Wandering Thoughts archives

2020-09-16

How I think I want to drop modern Python packages into a single program

For reasons beyond the scope of this blog entry, I'm considering augmenting our Python program to log email attachment information for Exim to use oletools to peer inside MS Office files for indications of bad things. Oletools is not packaged by Ubuntu as far as I can see, and in any case it would be an older version, so we would need to add the oletools Python packages ourselves.

The official oletools install instructions talk about using either pip or setup.py. As a general rule, we're very strongly against installing anything system-wide except through Ubuntu's own package management system, and the environment our Python program runs in doesn't really have a home directory to use pip's --user option, so the obvious and simple pip invocations are out. I've used a setup.py approach to install a large Python package into a specific directory hierarchy in the past (Django), and it was a big pain, so I'd like not to do it again.

(Nor do we want to learn about how to build and maintain Python virtual environments, and then convert how we run this Python program to use one.)

After some looking at pip's help output I found the 'pip install --target <directory>' option and tested it a bit. This appears to do more or less what I want, in that it installs oletools and all of its dependencies into the target directory. The target directory is also littered with various metadata, so we probably don't want to make it where the program's normal source code lives. This means we'll need to arrange to run the program so that $PYTHONPATH is set to the target directory, but that's a solvable problem.

(This 'pip install' invocation does write some additional pip metadata to your $HOME. Fortunately it actually does respect the value of the $HOME environment variable, so I can point that at a junk directory and then delete it afterward. Or I can make $HOME point to my target directory so everything is in one place.)

All of this is not quite as neat and simple as dropping an oletools directory tree in the program's directory, in the way that I could deal with needing the rarfile module, but then again oletools has a bunch of dependencies and pip handles them all for me. I could manually copy them all into place, but that would actually create a sufficiently cluttered program directory that I prefer a separate directory even if it needs a $PYTHONPATH step.

(Some people will say that setting $PYTHONPATH means that I should go all the way to a virtual environment, but that would be a lot more to learn and it would be more opaque. But looking into this a bit did lead to me learning that Python 3 now has standard support for virtual environments.)

python/PipDropInInstall written at 23:54:46; Add Comment

Why I write recursive descent parsers (despite their issues)

Today I read Laurence Tratt's Which Parsing Approach? (via), which has a decent overview of how parsing computer languages (including little domain specific languages) is not quite the well solved problem we'd like it to be. As part of the article, Tratt discusses how recursive descent parsers have a number of issues in practice and recommends using other things, such as a LR parser generator.
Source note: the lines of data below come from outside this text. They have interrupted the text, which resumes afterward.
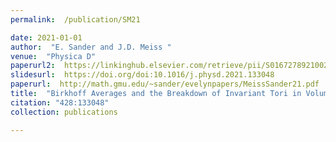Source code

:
 ```yaml
---
permalink:  /publication/SM21

date: 2021-01-01
author:  "E. Sander and J.D. Meiss "
venue:  "Physica D"
paperurl2:  https://linkinghub.elsevier.com/retrieve/pii/S0167278921002050
slidesurl:  https://doi.org/doi:10.1016/j.physd.2021.133048
paperurl:  http://math.gmu.edu/~sander/evelynpapers/MeissSander21.pdf
title:  "Birkhoff Averages and the Breakdown of Invariant Tori in Volume-Preserving Maps"
citation: "428:133048"
collection: publications

---
```

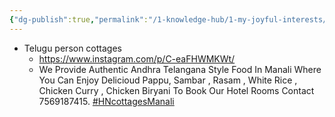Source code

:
 ```yaml
---
{"dg-publish":true,"permalink":"/1-knowledge-hub/1-my-joyful-interests/travel/manali/","noteIcon":""}
---
```


- Telugu person cottages
	- https://www.instagram.com/p/C-eaFHWMKWt/
	- We Provide Authentic Andhra Telangana Style Food In Manali Where You Can Enjoy Delicioud Pappu, Sambar , Rasam , White Rice , Chicken Curry , Chicken Biryani To Book Our Hotel Rooms Contact 7569187415. [#HNcottagesManali](https://www.instagram.com/explore/tags/hncottagesmanali/)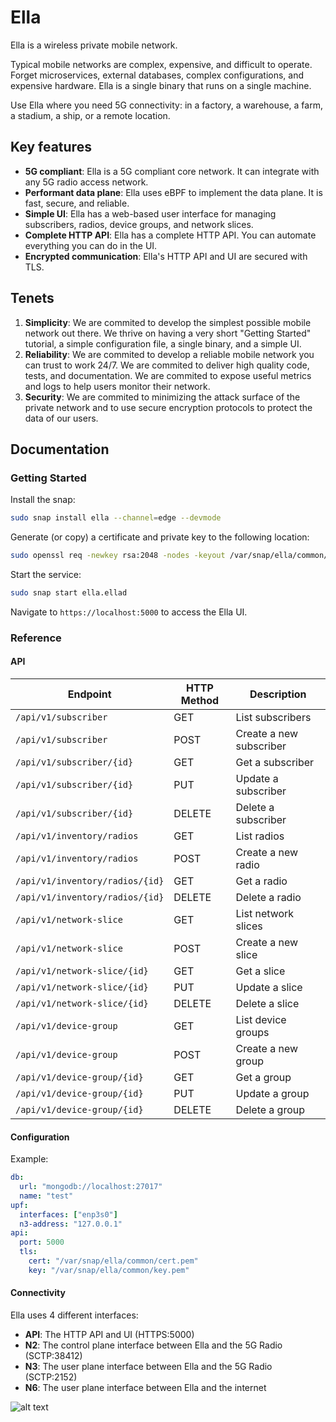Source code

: # Ella

Ella is a wireless private mobile network.

Typical mobile networks are complex, expensive, and difficult to operate. Forget microservices, external databases, complex configurations, and expensive hardware. Ella is a single binary that runs on a single machine.

Use Ella where you need 5G connectivity: in a factory, a warehouse, a farm, a stadium, a ship, or a remote location.

## Key features

* **5G compliant**: Ella is a 5G compliant core network. It can integrate with any 5G radio access network.
* **Performant data plane**: Ella uses eBPF to implement the data plane. It is fast, secure, and reliable.
* **Simple UI**: Ella has a web-based user interface for managing subscribers, radios, device groups, and network slices.
* **Complete HTTP API**: Ella has a complete HTTP API. You can automate everything you can do in the UI.
* **Encrypted communication**: Ella's HTTP API and UI are secured with TLS.

## Tenets

1. **Simplicity**: We are commited to develop the simplest possible mobile network out there. We thrive on having a very short "Getting Started" tutorial, a simple configuration file, a single binary, and a simple UI.
2. **Reliability**: We are commited to develop a reliable mobile network you can trust to work 24/7. We are commited to deliver high quality code, tests, and documentation. We are commited to expose useful metrics and logs to help users monitor their network.
3. **Security**: We are commited to minimizing the attack surface of the private network and to use secure encryption protocols to protect the data of our users.

## Documentation

### Getting Started

Install the snap:

```bash
sudo snap install ella --channel=edge --devmode
```

Generate (or copy) a certificate and private key to the following location:
```bash
sudo openssl req -newkey rsa:2048 -nodes -keyout /var/snap/ella/common/key.pem -x509 -days 1 -out /var/snap/ella/common/cert.pem -subj "/CN=example.com"
```

Start the service:
```bash
sudo snap start ella.ellad
```

Navigate to `https://localhost:5000` to access the Ella UI.

### Reference

#### API

| Endpoint                        | HTTP Method | Description             |
| ------------------------------- | ----------- | ----------------------- |
| `/api/v1/subscriber`            | GET         | List subscribers        |
| `/api/v1/subscriber`            | POST        | Create a new subscriber |
| `/api/v1/subscriber/{id}`       | GET         | Get a subscriber        |
| `/api/v1/subscriber/{id}`       | PUT         | Update a subscriber     |
| `/api/v1/subscriber/{id}`       | DELETE      | Delete a subscriber     |
| `/api/v1/inventory/radios`      | GET         | List radios             |
| `/api/v1/inventory/radios`      | POST        | Create a new radio      |
| `/api/v1/inventory/radios/{id}` | GET         | Get a radio             |
| `/api/v1/inventory/radios/{id}` | DELETE      | Delete a radio          |
| `/api/v1/network-slice`         | GET         | List network slices     |
| `/api/v1/network-slice`         | POST        | Create a new slice      |
| `/api/v1/network-slice/{id}`    | GET         | Get a slice             |
| `/api/v1/network-slice/{id}`    | PUT         | Update a slice          |
| `/api/v1/network-slice/{id}`    | DELETE      | Delete a slice          |
| `/api/v1/device-group`          | GET         | List device groups      |
| `/api/v1/device-group`          | POST        | Create a new group      |
| `/api/v1/device-group/{id}`     | GET         | Get a group             |
| `/api/v1/device-group/{id}`     | PUT         | Update a group          |
| `/api/v1/device-group/{id}`     | DELETE      | Delete a group          |


#### Configuration

Example:

```yaml
db:
  url: "mongodb://localhost:27017"
  name: "test"
upf:
  interfaces: ["enp3s0"]
  n3-address: "127.0.0.1"
api:
  port: 5000
  tls:
    cert: "/var/snap/ella/common/cert.pem"
    key: "/var/snap/ella/common/key.pem"
```

#### Connectivity

Ella uses 4 different interfaces:

- **API**: The HTTP API and UI (HTTPS:5000)
- **N2**: The control plane interface between Ella and the 5G Radio (SCTP:38412)
- **N3**: The user plane interface between Ella and the 5G Radio (SCTP:2152)
- **N6**: The user plane interface between Ella and the internet

![alt text](image.png)
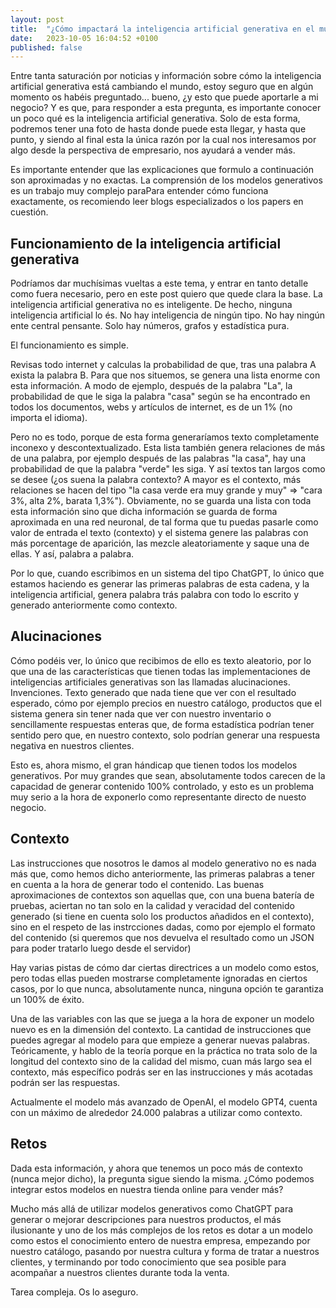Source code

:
 ```yaml
---
layout: post
title:  "¿Cómo impactará la inteligencia artificial generativa en el mundo de los ecommerce?"
date:   2023-10-05 16:04:52 +0100
published: false
---
```

Entre tanta saturación por noticias y información sobre cómo la inteligencia artificial generativa está cambiando el
mundo, estoy seguro que en algún momento os habéis preguntado... bueno, ¿y esto que puede aportarle a mi negocio? Y es
que, para responder a esta pregunta, es importante conocer un poco qué es la inteligencia artificial generativa. Solo de
esta forma, podremos tener una foto de hasta donde puede esta llegar, y hasta que punto, y siendo al
final esta la única razón por la cual nos interesamos por algo desde la perspectiva de empresario, nos ayudará a vender
más.

Es importante entender que las explicaciones que formulo a continuación son aproximadas y no exactas. La comprensión de
los modelos generativos es un trabajo muy complejo paraPara entender cómo
funciona exactamente, os recomiendo leer blogs especializados o los papers en cuestión.

## Funcionamiento de la inteligencia artificial generativa

Podríamos dar muchísimas vueltas a este tema, y entrar en tanto detalle como fuera necesario, pero en este post quiero
que quede clara la base. La inteligencia artificial generativa no es inteligente. De hecho, ninguna inteligencia
artificial lo és. No hay inteligencia de ningún tipo. No hay ningún ente central pensante. Solo hay números, grafos y
estadística pura.

El funcionamiento es simple.

Revisas todo internet y calculas la probabilidad de que, tras una palabra A exista la palabra B. Para que nos
situemos, se genera una lista enorme con esta información. A modo de ejemplo, después de la palabra "La", la
probabilidad de que le siga la palabra "casa" según se ha encontrado en todos los documentos, webs y artículos de
internet, es de un 1% (no importa el idioma).

Pero no es todo, porque de esta forma generaríamos texto
completamente inconexo y descontextualizado. Esta lista también genera relaciones de más de una palabra, por ejemplo
después de las palabras "la casa", hay una probabilidad de que la palabra "verde" les siga. Y así textos tan largos
como se desee (¿os suena la palabra contexto? A mayor es el contexto, más relaciones se hacen del tipo "la casa verde
era muy grande y muy" => "cara 3%, alta 2%, barata 1,3%"). Obviamente, no se guarda una lista con toda esta información
sino que dicha información se guarda de forma aproximada en una red neuronal, de tal forma que tu puedas pasarle como
valor de entrada el texto (contexto) y el sistema genere las palabras con más porcentage de aparición, las mezcle
aleatoriamente y saque una de ellas. Y así, palabra a palabra.

Por lo que, cuando escribimos en un sistema del tipo ChatGPT, lo único que estamos haciendo es generar las primeras
palabras de esta cadena, y la inteligencia artificial, genera palabra trás palabra con todo lo escrito y generado
anteriormente como contexto.

## Alucinaciones

Cómo podéis ver, lo único que recibimos de ello es texto aleatorio, por lo que una de las características que tienen
todas las implementaciones de inteligencias artificiales generativas son las llamadas alucinaciones. Invenciones. Texto
generado que nada tiene que ver con el resultado esperado, cómo por ejemplo precios en nuestro catálogo, productos que
el sistema genera sin tener nada que ver con nuestro inventario o sencillamente respuestas enteras que, de forma
estadística podrían tener sentido pero que, en nuestro contexto, solo podrían generar una respuesta negativa en nuestros
clientes.

Esto es, ahora mismo, el gran hándicap que tienen todos los modelos generativos. Por muy grandes que sean, absolutamente
todos carecen de la capacidad de generar contenido 100% controlado, y esto es un problema muy serio a la hora de
exponerlo como representante directo de nuesto negocio.

## Contexto

Las instrucciones que nosotros le damos al modelo generativo no es nada más que, como hemos dicho anteriormente, las
primeras palabras a tener en cuenta a la hora de generar todo el contenido. Las buenas aproximaciones de contextos son
aquellas que, con una buena batería de pruebas, aciertan no tan solo en la calidad y veracidad del contenido generado
(si tiene en cuenta solo los productos añadidos en el contexto), sino en el respeto de las instrcciones dadas, como por
ejemplo el formato del contenido (si queremos que nos devuelva el resultado como un JSON para poder tratarlo luego desde
el servidor)

Hay varias pistas de cómo dar ciertas directrices a un modelo como estos, pero todas ellas pueden mostrarse
completamente ignoradas en ciertos casos, por lo que nunca, absolutamente nunca, ninguna opción te garantiza un 100% de
éxito.

Una de las variables con las que se juega a la hora de exponer un modelo nuevo es en la dimensión del contexto. La
cantidad de instrucciones que puedes agregar al modelo para que empieze a generar nuevas palabras. Teóricamente, y
hablo de la teoría porque en la práctica no trata solo de la longitud del contexto sino de la calidad del mismo, cuan
más largo sea el contexto, más específico podrás ser en las instrucciones y más acotadas podrán ser las respuestas.

Actualmente el modelo más avanzado de OpenAI, el modelo GPT4, cuenta con un máximo de alrededor 24.000 palabras a
utilizar como contexto.

## Retos

Dada esta información, y ahora que tenemos un poco más de contexto (nunca mejor dicho), la pregunta sigue siendo la
misma. ¿Cómo podemos integrar estos modelos en nuestra tienda online para vender más?

Mucho más allá de utilizar modelos generativos como ChatGPT para generar o mejorar descripciones para nuestros productos,
el más ilusionante y uno de los más complejos de los retos es dotar a un modelo como estos el conocimiento
entero de nuestra empresa, empezando por nuestro catálogo, pasando por nuestra cultura y forma de tratar a nuestros
clientes, y terminando por todo conocimiento que sea posible para acompañar a nuestros clientes durante toda la venta.

Tarea compleja. Os lo aseguro.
I have a long standing interest in parsing, I'm reasonably well aware of the annoyances of recursive descent parsers (although some of the issues Tratt raised hadn't occurred to me before now), and I've been exposed to parser generators like Yacc. Despite that, my normal approach to parsing any new little language for real is to write a recursive descent parser in whatever language I'm using, and Tratt's article is not going to change that. My choice here is for entirely pragmatic reasons, because to me recursive descent parsers generally have two significant advantages over all other real parsers.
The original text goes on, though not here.